=== What the task asks ===
Copy every entry exactly, but skip the pictures.

=== Dataset extract ===
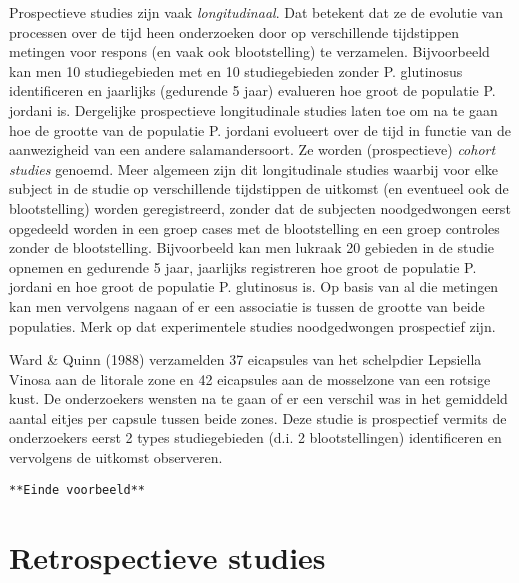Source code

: \documentclass[12pt,dutch,coursenotes]{book}
\theoremstyle{definition}
\theoremstyle{definition}
\theoremstyle{definition}
\theoremstyle{remark}
\let\BeginKnitrBlock\begin \let\EndKnitrBlock\end
\begin{document}
Prospectieve studies zijn vaak \emph{longitudinaal}. Dat betekent dat ze
de evolutie van processen over de tijd heen onderzoeken door op
verschillende tijdstippen metingen voor respons (en vaak ook
blootstelling) te verzamelen. Bijvoorbeeld kan men 10 studiegebieden met
en 10 studiegebieden zonder P. glutinosus identificeren en jaarlijks
(gedurende 5 jaar) evalueren hoe groot de populatie P. jordani is.
Dergelijke prospectieve longitudinale studies laten toe om na te gaan
hoe de grootte van de populatie P. jordani evolueert over de tijd in
functie van de aanwezigheid van een andere salamandersoort. Ze worden
(prospectieve) \emph{cohort studies} genoemd. Meer algemeen zijn dit
longitudinale studies waarbij voor elke subject in de studie op
verschillende tijdstippen de uitkomst (en eventueel ook de
blootstelling) worden geregistreerd, zonder dat de subjecten
noodgedwongen eerst opgedeeld worden in een groep cases met de
blootstelling en een groep controles zonder de blootstelling.
Bijvoorbeeld kan men lukraak 20 gebieden in de studie opnemen en
gedurende 5 jaar, jaarlijks registreren hoe groot de populatie P.
jordani en hoe groot de populatie P. glutinosus is. Op basis van al die
metingen kan men vervolgens nagaan of er een associatie is tussen de
grootte van beide populaties. Merk op dat experimentele studies
noodgedwongen prospectief zijn.

\BeginKnitrBlock{example}[Vruchtbaarheid van schelpdieren]
\protect\hypertarget{exm:unnamed-chunk-31}{}{\label{exm:unnamed-chunk-31}
\iffalse (Vruchtbaarheid van schelpdieren) \fi{} }
\EndKnitrBlock{example}

Ward \& Quinn (1988) verzamelden 37 eicapsules van het schelpdier
Lepsiella Vinosa aan de litorale zone en 42 eicapsules aan de mosselzone
van een rotsige kust. De onderzoekers wensten na te gaan of er een
verschil was in het gemiddeld aantal eitjes per capsule tussen beide
zones. Deze studie is prospectief vermits de onderzoekers eerst 2 types
studiegebieden (d.i. 2 blootstellingen) identificeren en vervolgens de
uitkomst observeren.

\texttt{**Einde\ voorbeeld**}

\section{Retrospectieve studies}\label{subsec:design:retro}
\end{document}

=== Response below ===
Source code

: \documentclass[12pt,dutch,coursenotes]{book}
\theoremstyle{definition}
\theoremstyle{definition}
\theoremstyle{definition}
\theoremstyle{remark}
\let\BeginKnitrBlock\begin \let\EndKnitrBlock\end
\begin{document}
Prospectieve studies zijn vaak \emph{longitudinaal}. Dat betekent dat ze
de evolutie van processen over de tijd heen onderzoeken door op
verschillende tijdstippen metingen voor respons (en vaak ook
blootstelling) te verzamelen. Bijvoorbeeld kan men 10 studiegebieden met
en 10 studiegebieden zonder P. glutinosus identificeren en jaarlijks
(gedurende 5 jaar) evalueren hoe groot de populatie P. jordani is.
Dergelijke prospectieve longitudinale studies laten toe om na te gaan
hoe de grootte van de populatie P. jordani evolueert over de tijd in
functie van de aanwezigheid van een andere salamandersoort. Ze worden
(prospectieve) \emph{cohort studies} genoemd. Meer algemeen zijn dit
longitudinale studies waarbij voor elke subject in de studie op
verschillende tijdstippen de uitkomst (en eventueel ook de
blootstelling) worden geregistreerd, zonder dat de subjecten
noodgedwongen eerst opgedeeld worden in een groep cases met de
blootstelling en een groep controles zonder de blootstelling.
Bijvoorbeeld kan men lukraak 20 gebieden in de studie opnemen en
gedurende 5 jaar, jaarlijks registreren hoe groot de populatie P.
jordani en hoe groot de populatie P. glutinosus is. Op basis van al die
metingen kan men vervolgens nagaan of er een associatie is tussen de
grootte van beide populaties. Merk op dat experimentele studies
noodgedwongen prospectief zijn.

\BeginKnitrBlock{example}[Vruchtbaarheid van schelpdieren]
\protect\hypertarget{exm:unnamed-chunk-31}{}{\label{exm:unnamed-chunk-31}
\iffalse (Vruchtbaarheid van schelpdieren) \fi{} }
\EndKnitrBlock{example}

Ward \& Quinn (1988) verzamelden 37 eicapsules van het schelpdier
Lepsiella Vinosa aan de litorale zone en 42 eicapsules aan de mosselzone
van een rotsige kust. De onderzoekers wensten na te gaan of er een
verschil was in het gemiddeld aantal eitjes per capsule tussen beide
zones. Deze studie is prospectief vermits de onderzoekers eerst 2 types
studiegebieden (d.i. 2 blootstellingen) identificeren en vervolgens de
uitkomst observeren.

\texttt{**Einde\ voorbeeld**}

\section{Retrospectieve studies}\label{subsec:design:retro}
\end{document}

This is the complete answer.